___ Supplied entries

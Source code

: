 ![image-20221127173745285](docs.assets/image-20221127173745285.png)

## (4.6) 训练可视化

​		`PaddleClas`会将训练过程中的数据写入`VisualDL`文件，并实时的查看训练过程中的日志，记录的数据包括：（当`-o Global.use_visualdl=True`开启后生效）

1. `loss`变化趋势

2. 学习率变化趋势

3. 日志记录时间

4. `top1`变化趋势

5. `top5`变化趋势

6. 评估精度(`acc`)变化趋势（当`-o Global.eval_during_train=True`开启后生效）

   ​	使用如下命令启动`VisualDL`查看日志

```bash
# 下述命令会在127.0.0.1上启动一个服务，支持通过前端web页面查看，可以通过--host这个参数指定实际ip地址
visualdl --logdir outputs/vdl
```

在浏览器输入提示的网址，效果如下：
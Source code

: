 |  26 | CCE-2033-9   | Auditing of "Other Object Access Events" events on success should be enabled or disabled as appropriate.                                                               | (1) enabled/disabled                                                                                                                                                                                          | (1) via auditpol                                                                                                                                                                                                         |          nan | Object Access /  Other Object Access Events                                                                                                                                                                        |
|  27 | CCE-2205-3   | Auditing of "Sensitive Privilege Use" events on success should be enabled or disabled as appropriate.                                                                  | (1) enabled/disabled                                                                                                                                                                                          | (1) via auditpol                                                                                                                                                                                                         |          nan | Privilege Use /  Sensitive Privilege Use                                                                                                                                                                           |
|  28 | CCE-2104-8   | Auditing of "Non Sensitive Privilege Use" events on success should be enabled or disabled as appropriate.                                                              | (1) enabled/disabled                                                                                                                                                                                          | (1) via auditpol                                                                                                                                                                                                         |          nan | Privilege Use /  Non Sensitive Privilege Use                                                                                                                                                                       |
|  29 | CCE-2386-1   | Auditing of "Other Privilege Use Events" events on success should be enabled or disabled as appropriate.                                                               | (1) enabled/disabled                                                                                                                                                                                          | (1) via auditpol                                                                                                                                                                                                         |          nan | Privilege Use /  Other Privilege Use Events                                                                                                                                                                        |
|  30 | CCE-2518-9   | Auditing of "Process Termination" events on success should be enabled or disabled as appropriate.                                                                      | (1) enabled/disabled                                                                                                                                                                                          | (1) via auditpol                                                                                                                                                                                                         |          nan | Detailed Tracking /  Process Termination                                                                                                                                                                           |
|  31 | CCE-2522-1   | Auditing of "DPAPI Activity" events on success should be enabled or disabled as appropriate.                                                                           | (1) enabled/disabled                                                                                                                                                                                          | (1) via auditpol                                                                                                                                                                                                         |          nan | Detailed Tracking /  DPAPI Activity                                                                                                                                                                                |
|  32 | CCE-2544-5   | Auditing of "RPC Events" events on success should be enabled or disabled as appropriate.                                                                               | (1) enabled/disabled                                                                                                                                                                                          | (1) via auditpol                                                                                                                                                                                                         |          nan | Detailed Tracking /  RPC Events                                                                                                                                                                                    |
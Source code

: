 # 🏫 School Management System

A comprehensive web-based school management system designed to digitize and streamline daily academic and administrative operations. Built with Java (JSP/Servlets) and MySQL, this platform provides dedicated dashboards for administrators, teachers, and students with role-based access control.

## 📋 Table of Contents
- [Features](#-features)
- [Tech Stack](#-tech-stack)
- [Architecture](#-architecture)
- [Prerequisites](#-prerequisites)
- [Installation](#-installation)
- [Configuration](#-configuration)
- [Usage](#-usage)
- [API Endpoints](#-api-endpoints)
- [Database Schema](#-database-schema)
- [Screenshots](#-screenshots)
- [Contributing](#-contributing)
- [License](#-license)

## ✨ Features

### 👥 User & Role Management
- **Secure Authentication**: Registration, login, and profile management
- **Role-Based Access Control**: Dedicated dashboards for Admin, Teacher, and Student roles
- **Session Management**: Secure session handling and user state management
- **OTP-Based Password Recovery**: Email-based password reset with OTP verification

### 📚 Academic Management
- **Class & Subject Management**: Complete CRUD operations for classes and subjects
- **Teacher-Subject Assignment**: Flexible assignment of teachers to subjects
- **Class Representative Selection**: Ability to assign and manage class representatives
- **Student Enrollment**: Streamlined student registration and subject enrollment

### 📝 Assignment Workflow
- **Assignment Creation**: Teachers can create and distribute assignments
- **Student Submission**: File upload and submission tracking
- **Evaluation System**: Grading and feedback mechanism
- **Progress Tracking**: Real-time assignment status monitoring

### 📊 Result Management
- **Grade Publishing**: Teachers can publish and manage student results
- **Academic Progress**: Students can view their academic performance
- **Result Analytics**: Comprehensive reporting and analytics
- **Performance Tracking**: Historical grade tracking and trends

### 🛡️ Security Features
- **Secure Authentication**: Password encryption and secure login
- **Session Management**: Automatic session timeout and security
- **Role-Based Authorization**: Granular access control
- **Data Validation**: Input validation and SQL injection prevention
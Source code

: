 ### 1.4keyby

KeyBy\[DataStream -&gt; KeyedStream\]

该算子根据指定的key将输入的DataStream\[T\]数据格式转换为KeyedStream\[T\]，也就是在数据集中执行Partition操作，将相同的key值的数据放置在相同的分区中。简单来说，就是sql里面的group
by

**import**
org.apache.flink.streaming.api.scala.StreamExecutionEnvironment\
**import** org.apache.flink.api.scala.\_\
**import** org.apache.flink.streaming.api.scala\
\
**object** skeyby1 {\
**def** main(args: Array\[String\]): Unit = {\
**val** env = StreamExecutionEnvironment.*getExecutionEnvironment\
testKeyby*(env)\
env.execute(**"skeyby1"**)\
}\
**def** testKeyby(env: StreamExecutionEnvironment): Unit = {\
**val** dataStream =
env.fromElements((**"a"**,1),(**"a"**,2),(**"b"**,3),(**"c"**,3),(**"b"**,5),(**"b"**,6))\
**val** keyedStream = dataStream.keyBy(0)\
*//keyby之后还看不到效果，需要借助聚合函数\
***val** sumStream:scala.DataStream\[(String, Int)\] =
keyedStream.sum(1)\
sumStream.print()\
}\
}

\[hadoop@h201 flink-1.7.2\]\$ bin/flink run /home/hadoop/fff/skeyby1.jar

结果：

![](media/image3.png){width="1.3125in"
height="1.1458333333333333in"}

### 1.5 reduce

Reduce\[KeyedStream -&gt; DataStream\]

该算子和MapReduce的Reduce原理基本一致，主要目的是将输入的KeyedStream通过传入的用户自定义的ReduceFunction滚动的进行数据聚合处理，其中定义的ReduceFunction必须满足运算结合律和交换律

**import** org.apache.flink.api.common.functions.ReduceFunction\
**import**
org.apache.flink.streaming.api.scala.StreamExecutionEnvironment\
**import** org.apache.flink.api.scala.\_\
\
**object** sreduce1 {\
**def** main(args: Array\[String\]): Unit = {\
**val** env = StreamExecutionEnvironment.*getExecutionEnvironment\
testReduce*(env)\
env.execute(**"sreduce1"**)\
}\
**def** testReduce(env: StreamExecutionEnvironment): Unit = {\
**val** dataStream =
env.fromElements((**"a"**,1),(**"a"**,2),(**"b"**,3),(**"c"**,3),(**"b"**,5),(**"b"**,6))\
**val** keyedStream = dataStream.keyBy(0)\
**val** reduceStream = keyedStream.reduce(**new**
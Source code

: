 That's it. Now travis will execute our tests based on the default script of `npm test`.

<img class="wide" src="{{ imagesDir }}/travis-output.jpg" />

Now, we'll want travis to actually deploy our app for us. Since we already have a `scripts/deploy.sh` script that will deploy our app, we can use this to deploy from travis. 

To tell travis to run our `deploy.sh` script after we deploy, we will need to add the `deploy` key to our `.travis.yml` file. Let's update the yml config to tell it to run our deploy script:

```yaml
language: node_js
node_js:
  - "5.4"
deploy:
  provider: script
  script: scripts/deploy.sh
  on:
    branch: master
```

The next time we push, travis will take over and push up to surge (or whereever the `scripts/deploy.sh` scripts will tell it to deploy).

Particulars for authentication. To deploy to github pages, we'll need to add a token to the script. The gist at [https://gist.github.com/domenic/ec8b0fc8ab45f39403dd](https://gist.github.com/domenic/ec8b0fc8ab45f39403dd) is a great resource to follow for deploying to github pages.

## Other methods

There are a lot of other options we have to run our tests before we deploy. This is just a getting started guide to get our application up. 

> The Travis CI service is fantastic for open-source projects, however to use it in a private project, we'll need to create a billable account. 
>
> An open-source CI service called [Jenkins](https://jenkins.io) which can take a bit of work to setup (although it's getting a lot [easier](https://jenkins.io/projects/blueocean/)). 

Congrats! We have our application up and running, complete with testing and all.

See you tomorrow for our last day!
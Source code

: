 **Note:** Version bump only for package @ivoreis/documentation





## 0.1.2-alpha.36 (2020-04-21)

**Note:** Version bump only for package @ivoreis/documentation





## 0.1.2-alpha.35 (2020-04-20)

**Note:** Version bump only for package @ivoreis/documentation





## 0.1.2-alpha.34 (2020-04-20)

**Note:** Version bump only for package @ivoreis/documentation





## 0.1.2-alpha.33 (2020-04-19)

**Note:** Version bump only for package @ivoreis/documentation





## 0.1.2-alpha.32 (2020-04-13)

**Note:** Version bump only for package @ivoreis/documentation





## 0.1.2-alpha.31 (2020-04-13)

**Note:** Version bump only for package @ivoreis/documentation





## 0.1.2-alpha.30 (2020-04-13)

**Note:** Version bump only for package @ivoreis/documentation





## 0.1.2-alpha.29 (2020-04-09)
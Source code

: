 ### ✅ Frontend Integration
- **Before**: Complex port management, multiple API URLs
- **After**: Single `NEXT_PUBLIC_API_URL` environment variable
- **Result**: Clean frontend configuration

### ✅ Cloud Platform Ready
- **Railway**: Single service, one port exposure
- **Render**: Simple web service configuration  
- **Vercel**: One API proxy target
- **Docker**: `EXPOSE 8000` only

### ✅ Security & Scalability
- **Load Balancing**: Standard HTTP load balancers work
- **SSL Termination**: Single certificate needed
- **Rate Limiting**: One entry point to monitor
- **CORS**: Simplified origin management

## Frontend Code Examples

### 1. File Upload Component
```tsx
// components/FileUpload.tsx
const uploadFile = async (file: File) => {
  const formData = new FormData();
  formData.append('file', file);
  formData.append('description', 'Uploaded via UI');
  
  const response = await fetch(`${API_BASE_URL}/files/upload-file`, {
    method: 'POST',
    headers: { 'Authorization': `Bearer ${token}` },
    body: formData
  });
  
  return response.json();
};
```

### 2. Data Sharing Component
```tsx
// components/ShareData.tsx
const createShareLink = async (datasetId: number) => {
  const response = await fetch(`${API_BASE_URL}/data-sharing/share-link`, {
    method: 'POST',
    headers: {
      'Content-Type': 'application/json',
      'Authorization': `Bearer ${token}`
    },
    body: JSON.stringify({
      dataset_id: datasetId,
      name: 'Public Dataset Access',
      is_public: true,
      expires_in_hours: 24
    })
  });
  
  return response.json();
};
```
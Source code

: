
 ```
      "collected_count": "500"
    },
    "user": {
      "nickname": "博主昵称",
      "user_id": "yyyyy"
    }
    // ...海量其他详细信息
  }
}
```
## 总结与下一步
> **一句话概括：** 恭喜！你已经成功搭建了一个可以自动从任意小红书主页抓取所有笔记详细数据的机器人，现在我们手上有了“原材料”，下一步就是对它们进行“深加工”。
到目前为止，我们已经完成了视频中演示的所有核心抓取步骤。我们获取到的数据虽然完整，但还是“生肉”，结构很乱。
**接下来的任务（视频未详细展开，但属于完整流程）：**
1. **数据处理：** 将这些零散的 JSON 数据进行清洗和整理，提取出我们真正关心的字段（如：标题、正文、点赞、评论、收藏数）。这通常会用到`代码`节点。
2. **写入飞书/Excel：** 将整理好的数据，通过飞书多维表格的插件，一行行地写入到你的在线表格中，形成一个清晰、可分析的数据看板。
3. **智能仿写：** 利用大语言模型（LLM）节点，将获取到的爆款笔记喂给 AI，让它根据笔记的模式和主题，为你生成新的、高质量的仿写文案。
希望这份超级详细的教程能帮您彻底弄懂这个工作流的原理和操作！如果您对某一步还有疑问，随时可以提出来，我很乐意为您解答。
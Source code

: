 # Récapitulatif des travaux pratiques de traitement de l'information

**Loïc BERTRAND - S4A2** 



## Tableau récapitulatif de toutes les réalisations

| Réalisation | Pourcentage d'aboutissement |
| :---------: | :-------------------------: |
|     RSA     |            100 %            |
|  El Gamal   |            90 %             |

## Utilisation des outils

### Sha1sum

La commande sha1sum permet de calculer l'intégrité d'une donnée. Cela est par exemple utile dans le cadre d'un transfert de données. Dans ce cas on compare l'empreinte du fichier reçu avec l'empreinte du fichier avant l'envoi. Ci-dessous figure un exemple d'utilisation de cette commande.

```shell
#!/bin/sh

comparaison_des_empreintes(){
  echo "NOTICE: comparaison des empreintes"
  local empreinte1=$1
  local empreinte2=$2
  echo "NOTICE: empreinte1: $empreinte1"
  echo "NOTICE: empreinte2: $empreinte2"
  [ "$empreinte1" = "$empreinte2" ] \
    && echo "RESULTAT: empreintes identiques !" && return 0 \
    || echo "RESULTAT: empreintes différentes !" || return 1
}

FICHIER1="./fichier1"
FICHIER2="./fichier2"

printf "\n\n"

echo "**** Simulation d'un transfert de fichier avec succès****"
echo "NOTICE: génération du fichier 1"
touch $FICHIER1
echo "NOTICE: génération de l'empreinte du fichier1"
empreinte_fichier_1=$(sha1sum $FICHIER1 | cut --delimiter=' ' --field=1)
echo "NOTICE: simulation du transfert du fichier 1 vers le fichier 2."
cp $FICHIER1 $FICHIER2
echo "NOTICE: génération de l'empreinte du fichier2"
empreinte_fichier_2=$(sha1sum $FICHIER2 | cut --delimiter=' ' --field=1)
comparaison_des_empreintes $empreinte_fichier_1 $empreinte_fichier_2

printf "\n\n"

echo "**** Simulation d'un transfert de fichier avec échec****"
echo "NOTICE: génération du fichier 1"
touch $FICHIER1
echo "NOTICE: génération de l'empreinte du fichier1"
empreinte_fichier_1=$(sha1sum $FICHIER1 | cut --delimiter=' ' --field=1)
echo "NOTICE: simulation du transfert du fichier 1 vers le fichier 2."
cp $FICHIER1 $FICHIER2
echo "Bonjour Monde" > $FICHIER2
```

______

What needs to be done: Filter the entries down to the lines containing "Bearer". Copy each of those lines.

Result below:
    headers: { 'Authorization': `Bearer ${token}` },
      'Authorization': `Bearer ${token}`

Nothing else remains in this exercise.